ReplyDeleteVery interesting. I didn't notice. This issue was so long arriving in the mail that I decided to read and review the online version. The article titles in that version are in Irvin. You ask a good question. Maybe it's an experiment. If so, I hope that's the end of it. I prefer the old style. It's definitely something to keep an eye on. Thanks for pointing it out.
ReplyDeleteA follow-up to my May 18, 2020 query:
ReplyDeleteIn the April 6, 2020, issue, article titles were shown in Adobe Caslon Pro. The next issue, they went back to Irvin.
Then in the May 18, 2020, issue, author names were shown in Adobe Caslon Pro. The next issue, they went back to Irvin, and stayed there for almost four months.

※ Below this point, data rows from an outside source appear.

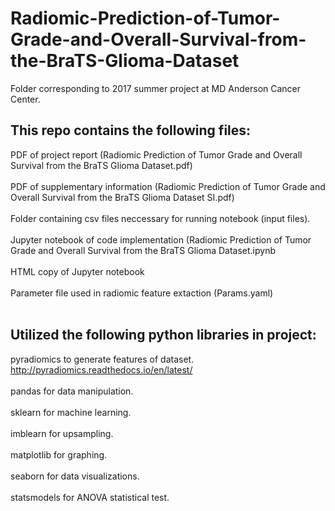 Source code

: # Radiomic-Prediction-of-Tumor-Grade-and-Overall-Survival-from-the-BraTS-Glioma-Dataset
Folder corresponding to 2017 summer project at MD Anderson Cancer Center. 

## This repo contains the following files: 
PDF of project report (Radiomic Prediction of Tumor Grade and Overall Survival from the BraTS Glioma Dataset.pdf) <br><br>
PDF of supplementary information (Radiomic Prediction of Tumor Grade and Overall Survival from the BraTS Glioma Dataset SI.pdf) <br><br>
Folder containing csv files neccessary for running notebook (input files). <br><br>
Jupyter notebook of code implementation (Radiomic Prediction of Tumor Grade and Overall Survival from the BraTS Glioma Dataset.ipynb  <br><br>
HTML copy of Jupyter notebook <br><br>
Parameter file used in radiomic feature extaction (Params.yaml) <br><br>

## Utilized the following python libraries in project: 
pyradiomics to generate features of dataset. http://pyradiomics.readthedocs.io/en/latest/ <br><br>
pandas for data manipulation.<br><br>
sklearn for machine learning.<br><br>
imblearn for upsampling. <br><br>
matplotlib for graphing.<br><br>
seaborn for data visualizations. <br><br>
statsmodels for ANOVA statistical test. <br><br>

But in the September 7, 2020, issue, both article titles and author names are shown in Adobe Caslon Pro. The September 14, 2020, issue hasn't yet arrived in my mailbox, so I don't know whether September 7 is another one-issue experiment or an indication of something more permanent.
Not sure what's going on with the font changes. I notice that April 6, May 18, and September 7 are all themed issues. Is it a question of occasionally trying for a slightly different look, or is it part of a plan to eventually phase out Irvin? I hope it's not the latter.